Cerebral perfusion pressure in women with preeclampsia is elevated even after treatment of elevated blood pressure

Cerebral perfusion pressure (CPP) is elevated in preeclampsia, and may predispose to cerebrovascular complications and progression to eclampsia. We estimated zero flow pressure (ZFP) and CPP using simultaneously obtained arterial blood pressure and middle cerebral artery blood flow velocity in 10 women with preeclampsia, all treated with methyldopa with or without nifedipine, and 18 healthy pregnant controls.
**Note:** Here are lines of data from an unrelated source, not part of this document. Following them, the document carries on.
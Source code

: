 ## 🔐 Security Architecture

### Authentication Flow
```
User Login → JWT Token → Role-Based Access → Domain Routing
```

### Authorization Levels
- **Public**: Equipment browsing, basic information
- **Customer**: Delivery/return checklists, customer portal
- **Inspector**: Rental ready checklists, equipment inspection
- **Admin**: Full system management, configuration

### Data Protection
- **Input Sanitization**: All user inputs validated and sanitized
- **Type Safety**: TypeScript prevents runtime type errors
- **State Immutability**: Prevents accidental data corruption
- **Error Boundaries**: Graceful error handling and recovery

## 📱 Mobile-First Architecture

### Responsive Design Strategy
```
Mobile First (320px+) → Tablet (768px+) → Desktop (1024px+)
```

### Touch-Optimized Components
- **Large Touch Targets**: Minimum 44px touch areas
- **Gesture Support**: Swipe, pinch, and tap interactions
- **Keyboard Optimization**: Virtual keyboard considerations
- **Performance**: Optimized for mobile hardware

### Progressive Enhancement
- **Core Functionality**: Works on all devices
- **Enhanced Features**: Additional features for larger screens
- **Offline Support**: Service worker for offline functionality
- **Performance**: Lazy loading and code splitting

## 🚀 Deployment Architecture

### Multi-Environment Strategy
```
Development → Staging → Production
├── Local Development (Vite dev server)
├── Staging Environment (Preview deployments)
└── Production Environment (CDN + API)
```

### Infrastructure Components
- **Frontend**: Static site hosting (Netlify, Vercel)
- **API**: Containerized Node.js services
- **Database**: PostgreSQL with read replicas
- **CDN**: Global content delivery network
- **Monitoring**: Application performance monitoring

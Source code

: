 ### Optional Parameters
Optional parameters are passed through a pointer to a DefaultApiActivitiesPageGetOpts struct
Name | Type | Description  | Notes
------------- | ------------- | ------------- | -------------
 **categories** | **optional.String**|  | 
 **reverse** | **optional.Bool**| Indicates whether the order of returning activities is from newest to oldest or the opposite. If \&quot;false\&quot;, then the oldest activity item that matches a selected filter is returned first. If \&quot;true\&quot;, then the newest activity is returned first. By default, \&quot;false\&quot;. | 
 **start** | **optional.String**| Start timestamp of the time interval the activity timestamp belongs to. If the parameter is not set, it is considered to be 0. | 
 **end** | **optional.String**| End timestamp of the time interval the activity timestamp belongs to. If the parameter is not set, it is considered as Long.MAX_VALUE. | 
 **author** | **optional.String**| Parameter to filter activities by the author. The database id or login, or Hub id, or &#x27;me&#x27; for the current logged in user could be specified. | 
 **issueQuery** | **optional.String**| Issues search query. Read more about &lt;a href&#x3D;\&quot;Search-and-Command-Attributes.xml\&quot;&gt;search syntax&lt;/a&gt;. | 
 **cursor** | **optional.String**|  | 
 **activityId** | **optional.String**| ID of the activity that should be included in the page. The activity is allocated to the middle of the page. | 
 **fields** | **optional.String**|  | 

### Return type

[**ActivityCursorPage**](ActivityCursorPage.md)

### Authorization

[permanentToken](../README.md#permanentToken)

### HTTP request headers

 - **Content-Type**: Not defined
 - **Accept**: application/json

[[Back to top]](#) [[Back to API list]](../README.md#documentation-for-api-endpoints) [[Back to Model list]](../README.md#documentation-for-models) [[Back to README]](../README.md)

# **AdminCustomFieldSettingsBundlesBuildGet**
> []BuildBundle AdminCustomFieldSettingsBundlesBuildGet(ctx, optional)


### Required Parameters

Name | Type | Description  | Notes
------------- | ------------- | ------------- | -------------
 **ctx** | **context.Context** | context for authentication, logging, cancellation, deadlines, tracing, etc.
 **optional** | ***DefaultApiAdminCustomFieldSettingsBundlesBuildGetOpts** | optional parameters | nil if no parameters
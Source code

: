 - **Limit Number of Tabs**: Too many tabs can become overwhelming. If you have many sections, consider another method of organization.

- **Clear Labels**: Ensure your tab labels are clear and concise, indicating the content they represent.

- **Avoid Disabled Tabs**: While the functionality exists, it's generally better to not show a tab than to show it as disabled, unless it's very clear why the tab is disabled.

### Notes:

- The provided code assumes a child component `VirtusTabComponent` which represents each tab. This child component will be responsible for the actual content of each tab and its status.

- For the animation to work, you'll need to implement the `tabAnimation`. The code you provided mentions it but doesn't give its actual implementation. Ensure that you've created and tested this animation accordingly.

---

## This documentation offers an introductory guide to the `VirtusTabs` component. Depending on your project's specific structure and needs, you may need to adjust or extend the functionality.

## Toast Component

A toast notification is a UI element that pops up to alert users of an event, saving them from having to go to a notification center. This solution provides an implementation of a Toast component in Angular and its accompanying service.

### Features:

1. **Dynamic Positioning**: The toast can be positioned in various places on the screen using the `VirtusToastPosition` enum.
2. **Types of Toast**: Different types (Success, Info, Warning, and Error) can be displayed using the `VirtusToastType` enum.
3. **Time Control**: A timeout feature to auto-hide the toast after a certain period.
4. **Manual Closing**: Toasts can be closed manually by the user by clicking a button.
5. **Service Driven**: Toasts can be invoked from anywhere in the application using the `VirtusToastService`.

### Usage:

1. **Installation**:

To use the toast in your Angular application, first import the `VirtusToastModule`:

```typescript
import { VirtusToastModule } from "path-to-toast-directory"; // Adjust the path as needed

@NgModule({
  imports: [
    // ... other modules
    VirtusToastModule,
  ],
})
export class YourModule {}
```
Mean ± SD ZFP was lower in women with preeclampsia than in controls (16.8 ± 10.9 vs. 31.7 ± 15.0 mmHg, p = 0.01) whereas CPP was considerably higher (82.3 ± 17.7 vs. 55.0 ± 11.7 mmHg, p < 0.001), as was the cerebral flow index (41.9 ± 18.0 vs. 25.6 ± 11.2, p = 0.02). There was a significant correlation between blood pressure and CPP in women with preeclampsia, but not in controls. Women with preeclampsia may have an increased cerebral perfusion due to a reduced ZFP and increased CPP despite treatment with antihypertensive medication. More rigorous antihypertensive therapy, aimed at reducing CPP, could result in a decrease in cerebral complications in women with preeclampsia.